It works like the Sneak action. So you're hidden on a failure and observed on a critical failure.
| Ravingdork |
Avoid Notice wrote:If you’re Avoiding Notice at the start of an encounter, you usually roll a Stealth check instead of a Perception check both to determine your initiative and to see if the enemies notice you (based on their Perception DCs, as normal for Sneak, regardless of their initiative check results).It works like the Sneak action. So you're hidden on a failure and observed on a critical failure.

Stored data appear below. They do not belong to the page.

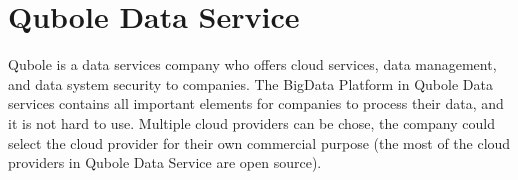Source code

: \section{Qubole Data Service}

Qubole is a data services company who offers cloud services, data management, and data system security to companies. The BigData Platform in Qubole Data services contains all important elements for companies to process their data, and it is not hard to use. Multiple cloud providers can be chose, the company could select the cloud provider for their own commercial purpose (the most of the cloud providers in Qubole Data Service are open source)\cite{QDS}.
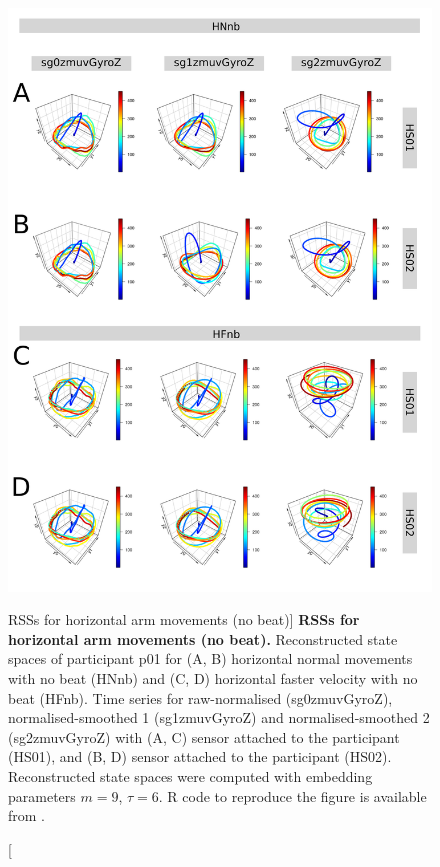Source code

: \begin{figure}
\centering
\includegraphics[height=0.8\textheight]{rss_Hnb_w500}
\caption
	[RSSs for horizontal arm movements (no beat)]{
	{\bf RSSs for horizontal arm movements (no beat).}
	Reconstructed state spaces of participant p01 for 
	(A, B) horizontal normal movements with no beat (HNnb) and 
	(C, D) horizontal faster velocity with no beat (HFnb).
	Time series for raw-normalised (sg0zmuvGyroZ), 
	normalised-smoothed 1 (sg1zmuvGyroZ) and 
	normalised-smoothed 2 (sg2zmuvGyroZ) with
	(A, C) sensor attached to the participant (HS01), and
	(B, D) sensor attached to the participant (HS02).	
	Reconstructed state spaces were computed with 
	embedding parameters $m=9$, $\tau=6$.
	R code to reproduce the figure is available from \cite{hwum2018}.
        }
     \label{fig:rss_Hnb_w500}
\end{figure}



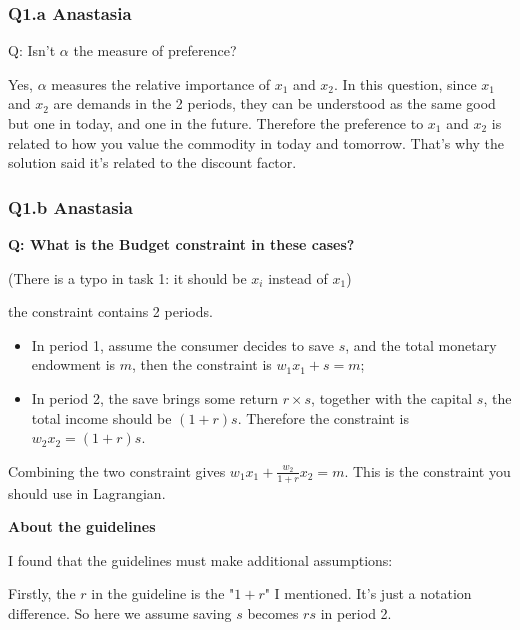 \documentclass{article}
\begin{document}
\subsubsection{Q1.a Anastasia}
Q: Isn't $\alpha$ the measure of preference?

\medskip

Yes, $\alpha$ measures the relative importance of $x_1$ and $x_2$. 
In this question, since $x_1$ and $x_2$ are demands in the 2 periods, they can be understood as the same good but one in today, and one in the future. 
Therefore the preference to $x_1$ and $x_2$ is related to how you value the commodity in today and tomorrow. That's why the solution said it's related to the discount factor.


\subsubsection{Q1.b Anastasia}
\textbf{Q: What is the Budget constraint in these cases?}

\medskip
 (There is a typo in task 1: it should be $x_i$ instead of $x_1$)

\medskip

the constraint contains 2 periods.

\begin{itemize}
\item In period 1, assume the consumer decides to save $s$, and the total monetary endowment is $m$, then the constraint is $w_1 x_1 + s = m$;

\item In period 2, the save brings some return $r \times s$, together with the capital $s$, the total income should be $(1+r)s$. Therefore the constraint is $w_2x_2 = (1+r)s$. 
\end{itemize}

Combining the two constraint gives $w_1 x_1 + \frac{w_2}{1+r} x_2 = m$. This is the constraint you should use in Lagrangian.

\medskip

\textbf{About the guidelines}

\medskip

I found that the guidelines must make additional assumptions:

\medskip

Firstly, the $r$ in the guideline is the "$1+r$" I mentioned. It's just a notation difference. So here we assume saving $s$ becomes $rs$ in period 2.

\smallskip
\end{document}

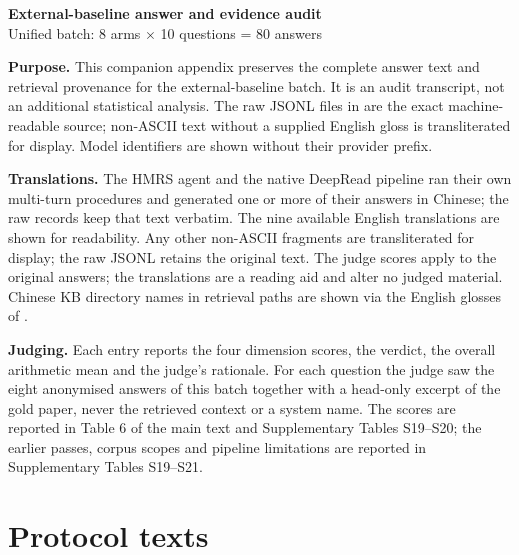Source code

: \documentclass[10pt]{article}
\begin{document}
\begin{center}{\Large\bfseries External-baseline answer and evidence audit}\\[4pt]{\normalsize Unified batch: 8 arms $\times$ 10 questions = 80 answers}\end{center}
\textbf{Purpose.} This companion appendix preserves the complete answer text and retrieval provenance for the external-baseline batch. It is an audit transcript, not an additional statistical analysis. The raw JSONL files in  are the exact machine-readable source; non-ASCII text without a supplied English gloss is transliterated for display. Model identifiers are shown without their provider prefix.

\textbf{Translations.} The HMRS agent and the native DeepRead pipeline ran their own multi-turn procedures and generated one or more of their answers in Chinese; the raw records keep that text verbatim. The nine available English translations are shown for readability. Any other non-ASCII fragments are transliterated for display; the raw JSONL retains the original text. The judge scores apply to the original answers; the translations are a reading aid and alter no judged material. Chinese KB directory names in retrieval paths are shown via the English glosses of .

\textbf{Judging.} Each entry reports the four dimension scores, the verdict, the overall arithmetic mean and the judge's rationale. For each question the judge saw the eight anonymised answers of this batch together with a head-only excerpt of the gold paper, never the retrieved context or a system name. The scores are reported in Table 6 of the main text and Supplementary Tables S19--S20; the earlier passes, corpus scopes and pipeline limitations are reported in Supplementary Tables S19--S21.

\tableofcontents
\clearpage
\section*{Protocol texts}
\end{document}

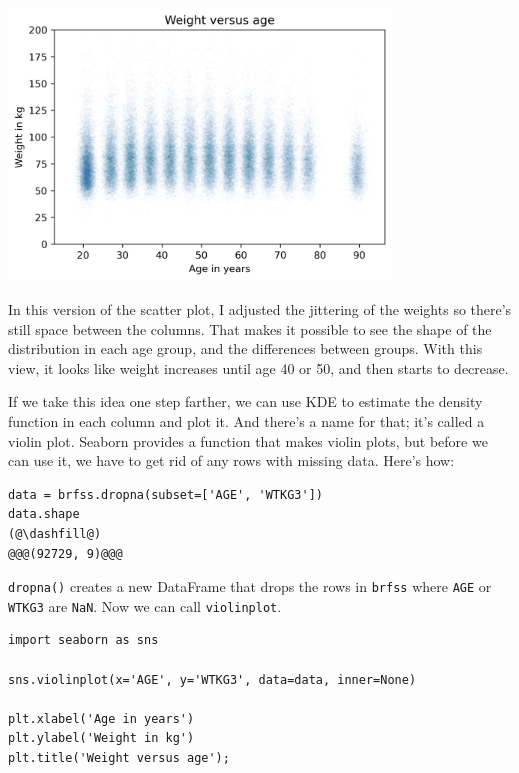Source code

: \begin{center}
\includegraphics[width=4in]{09_relationships_files/09_relationships_39_0.png}
\end{center}

In this version of the scatter plot, I adjusted the jittering of the
weights so there's still space between the columns. That makes it
possible to see the shape of the distribution in each age group, and the
differences between groups. With this view, it looks like weight
increases until age 40 or 50, and then starts to decrease.

If we take this idea one step farther, we can use KDE to estimate the
density function in each column and plot it. And there's a name for
that; it's called a violin plot. Seaborn provides a function that makes
violin plots, but before we can use it, we have to get rid of any rows
with missing data. Here's how:

\begin{lstlisting}[]
data = brfss.dropna(subset=['AGE', 'WTKG3'])
data.shape
(@\dashfill@)
@@@(92729, 9)@@@
\end{lstlisting}

\passthrough{\lstinline!dropna()!} creates a new DataFrame that drops
the rows in \passthrough{\lstinline!brfss!} where
\passthrough{\lstinline!AGE!} or \passthrough{\lstinline!WTKG3!} are
\passthrough{\lstinline!NaN!}. Now we can call
\passthrough{\lstinline!violinplot!}.

\begin{lstlisting}[]
import seaborn as sns

sns.violinplot(x='AGE', y='WTKG3', data=data, inner=None)

plt.xlabel('Age in years')
plt.ylabel('Weight in kg')
plt.title('Weight versus age');
\end{lstlisting}

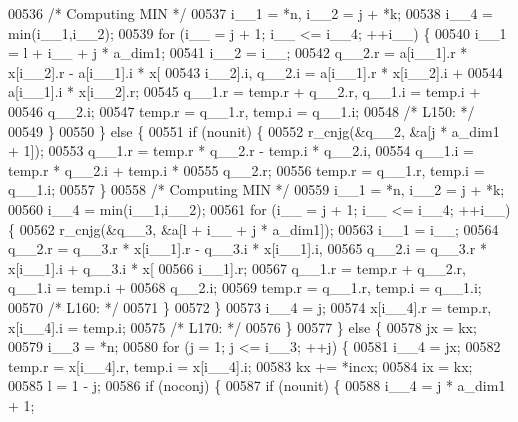 \begin{DoxyCode}
00536 \textcolor{comment}{/* Computing MIN */}
00537             i\_\_1 = *n, i\_\_2 = j + *k;
00538             i\_\_4 = min(i\_\_1,i\_\_2);
00539             \textcolor{keywordflow}{for} (i\_\_ = j + 1; i\_\_ <= i\_\_4; ++i\_\_) \{
00540                 i\_\_1 = l + i\_\_ + j * a\_dim1;
00541                 i\_\_2 = i\_\_;
00542                 q\_\_2.r = a[i\_\_1].r * x[i\_\_2].r - a[i\_\_1].i * x[
00543                     i\_\_2].i, q\_\_2.i = a[i\_\_1].r * x[i\_\_2].i + 
00544                     a[i\_\_1].i * x[i\_\_2].r;
00545                 q\_\_1.r = temp.r + q\_\_2.r, q\_\_1.i = temp.i + 
00546                     q\_\_2.i;
00547                 temp.r = q\_\_1.r, temp.i = q\_\_1.i;
00548 \textcolor{comment}{/* L150: */}
00549             \}
00550             \} \textcolor{keywordflow}{else} \{
00551             \textcolor{keywordflow}{if} (nounit) \{
00552                 r\_cnjg(&q\_\_2, &a[j * a\_dim1 + 1]);
00553                 q\_\_1.r = temp.r * q\_\_2.r - temp.i * q\_\_2.i, 
00554                     q\_\_1.i = temp.r * q\_\_2.i + temp.i * 
00555                     q\_\_2.r;
00556                 temp.r = q\_\_1.r, temp.i = q\_\_1.i;
00557             \}
00558 \textcolor{comment}{/* Computing MIN */}
00559             i\_\_1 = *n, i\_\_2 = j + *k;
00560             i\_\_4 = min(i\_\_1,i\_\_2);
00561             \textcolor{keywordflow}{for} (i\_\_ = j + 1; i\_\_ <= i\_\_4; ++i\_\_) \{
00562                 r\_cnjg(&q\_\_3, &a[l + i\_\_ + j * a\_dim1]);
00563                 i\_\_1 = i\_\_;
00564                 q\_\_2.r = q\_\_3.r * x[i\_\_1].r - q\_\_3.i * x[i\_\_1].i, 
00565                     q\_\_2.i = q\_\_3.r * x[i\_\_1].i + q\_\_3.i * x[
00566                     i\_\_1].r;
00567                 q\_\_1.r = temp.r + q\_\_2.r, q\_\_1.i = temp.i + 
00568                     q\_\_2.i;
00569                 temp.r = q\_\_1.r, temp.i = q\_\_1.i;
00570 \textcolor{comment}{/* L160: */}
00571             \}
00572             \}
00573             i\_\_4 = j;
00574             x[i\_\_4].r = temp.r, x[i\_\_4].i = temp.i;
00575 \textcolor{comment}{/* L170: */}
00576         \}
00577         \} \textcolor{keywordflow}{else} \{
00578         jx = kx;
00579         i\_\_3 = *n;
00580         \textcolor{keywordflow}{for} (j = 1; j <= i\_\_3; ++j) \{
00581             i\_\_4 = jx;
00582             temp.r = x[i\_\_4].r, temp.i = x[i\_\_4].i;
00583             kx += *incx;
00584             ix = kx;
00585             l = 1 - j;
00586             \textcolor{keywordflow}{if} (noconj) \{
00587             \textcolor{keywordflow}{if} (nounit) \{
00588                 i\_\_4 = j * a\_dim1 + 1;

\end{DoxyCode}

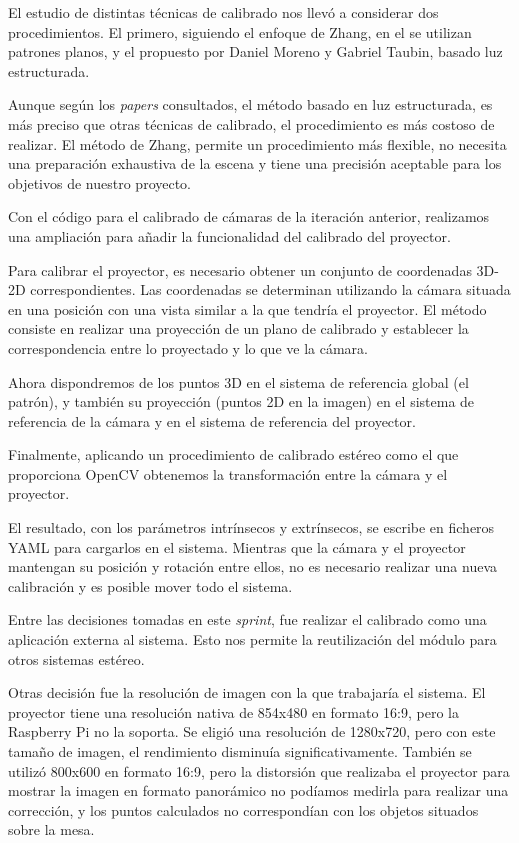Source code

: El estudio de distintas técnicas de calibrado nos llevó a considerar dos procedimientos. El primero, siguiendo el enfoque de Zhang, en el se utilizan patrones planos, y el propuesto por Daniel Moreno y Gabriel Taubin, basado luz estructurada.

Aunque según los \textit{papers} consultados, el método basado en luz estructurada, es más preciso que otras técnicas de calibrado, el procedimiento es más costoso de realizar. El método de Zhang, permite un procedimiento más flexible, no necesita una preparación exhaustiva de la escena y tiene una precisión aceptable para los objetivos de nuestro proyecto.

Con el código para el calibrado de cámaras de la iteración anterior, realizamos una ampliación para añadir la funcionalidad del calibrado del proyector.

Para calibrar el proyector, es necesario obtener un conjunto de coordenadas 3D-2D correspondientes. Las coordenadas se determinan utilizando la cámara situada en una posición con una vista similar a la que tendría el proyector. El método consiste en realizar una proyección de un plano de calibrado y establecer la correspondencia entre lo proyectado y lo que ve la cámara.
 
Ahora dispondremos de los puntos 3D en el sistema de referencia global (el patrón), y también su proyección (puntos 2D en la imagen) en el sistema de referencia de la cámara y en el sistema de referencia del proyector. 

Finalmente, aplicando un procedimiento de calibrado estéreo como el que proporciona OpenCV obtenemos la transformación entre la cámara y el proyector.

El resultado, con los parámetros intrínsecos y extrínsecos, se escribe en ficheros YAML para cargarlos en el sistema. Mientras que la cámara y el proyector mantengan su posición y rotación entre ellos, no es necesario realizar una nueva calibración y es posible mover todo el sistema.  

Entre las decisiones tomadas en este \textit{sprint}, fue realizar el calibrado como una aplicación externa al sistema. Esto nos permite la reutilización del módulo para otros sistemas estéreo.

Otras decisión fue la resolución de imagen con la que trabajaría el sistema. El proyector tiene una resolución nativa de 854x480 en formato 16:9, pero la Raspberry Pi no la soporta. Se eligió una resolución de 1280x720, pero con este tamaño de imagen, el rendimiento disminuía significativamente. También se utilizó 800x600 en formato 16:9, pero la distorsión que realizaba el proyector para mostrar la imagen en formato panorámico no podíamos medirla para realizar una corrección, y los puntos calculados no correspondían con los objetos situados sobre la mesa.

Good to know! So does the player or GM roll it? I noticed that AN does not seem to possess the Secret trait, but Hide and Sneak do.
| Ruzza |
The way I run it is that I roll it as a Secret check and don't refer to it until enemies are actually present. Then they can roll it as their initiative. Not sure if that's RAW but rolling a Stealth check out in the open before deciding where to move seems like the exact reason that the Secret tag exists. It works more like...
Pkayer: "Alright, I'm gonna hide and creep ahead."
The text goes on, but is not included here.